(Available data begins)

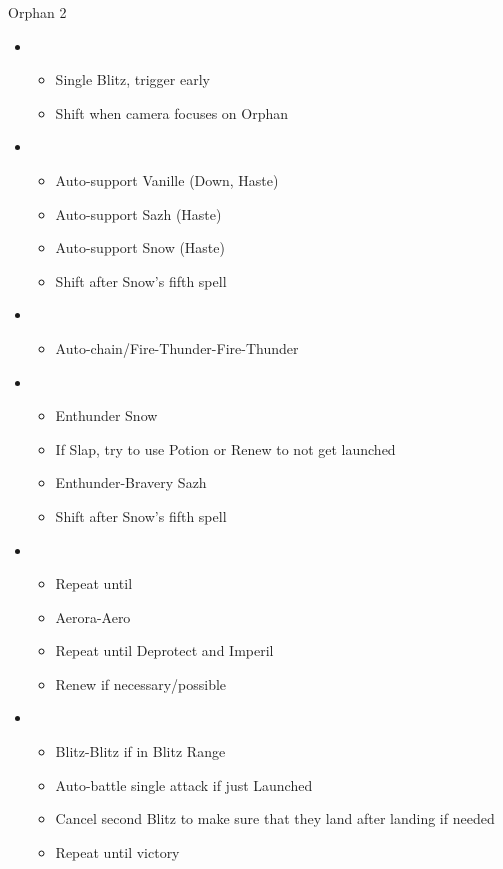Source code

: \begin{battle}{Orphan 2}
  \begin{multicols}{2}
    \begin{itemize}
      \item \second
            \begin{itemize}
              \item Single Blitz, trigger early
              \item Shift when camera focuses on Orphan
            \end{itemize}
      \item \fourth
            \begin{itemize}
              \item Auto-support Vanille (Down, Haste)
              \item Auto-support Sazh (Haste)
              \item Auto-support Snow (Haste)
              \item Shift after Snow's fifth spell
            \end{itemize}
      \item \sixth
            \begin{itemize}
              \item Auto-chain/Fire-Thunder-Fire-Thunder
            \end{itemize}
      \item \fourth
            \begin{itemize}
              \item Enthunder Snow
              \item If Slap, try to use Potion or Renew to not get launched
              \item Enthunder-Bravery Sazh
              \item Shift after Snow's fifth spell
            \end{itemize}
            \columnbreak
      \item \fifth
            \begin{itemize}
              \item Repeat until \stagger
              \item Aerora-Aero
              \item Repeat until Deprotect and Imperil
              \item Renew if necessary/possible
            \end{itemize}
      \item \first
            \begin{itemize}
              \item Blitz-Blitz if in Blitz Range
              \item Auto-battle single attack if just Launched
              \item Cancel second Blitz to make sure that they land after landing if needed
              \item Repeat until victory
            \end{itemize}
    \end{itemize}
  \end{multicols}
\end{battle}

(Available data ends)

Would you give the records again exactly, dropping the pictures?

Result of the task:
Source code

: \begin{battle}{Orphan 2}
  \begin{multicols}{2}
    \begin{itemize}
      \item \second
            \begin{itemize}
              \item Single Blitz, trigger early
              \item Shift when camera focuses on Orphan
            \end{itemize}
      \item \fourth
            \begin{itemize}
              \item Auto-support Vanille (Down, Haste)
              \item Auto-support Sazh (Haste)
              \item Auto-support Snow (Haste)
              \item Shift after Snow's fifth spell
            \end{itemize}
      \item \sixth
            \begin{itemize}
              \item Auto-chain/Fire-Thunder-Fire-Thunder
            \end{itemize}
      \item \fourth
            \begin{itemize}
              \item Enthunder Snow
              \item If Slap, try to use Potion or Renew to not get launched
              \item Enthunder-Bravery Sazh
              \item Shift after Snow's fifth spell
            \end{itemize}
            \columnbreak
      \item \fifth
            \begin{itemize}
              \item Repeat until \stagger
              \item Aerora-Aero
              \item Repeat until Deprotect and Imperil
              \item Renew if necessary/possible
            \end{itemize}
      \item \first
            \begin{itemize}
              \item Blitz-Blitz if in Blitz Range
              \item Auto-battle single attack if just Launched
              \item Cancel second Blitz to make sure that they land after landing if needed
              \item Repeat until victory
            \end{itemize}
    \end{itemize}
  \end{multicols}
\end{battle}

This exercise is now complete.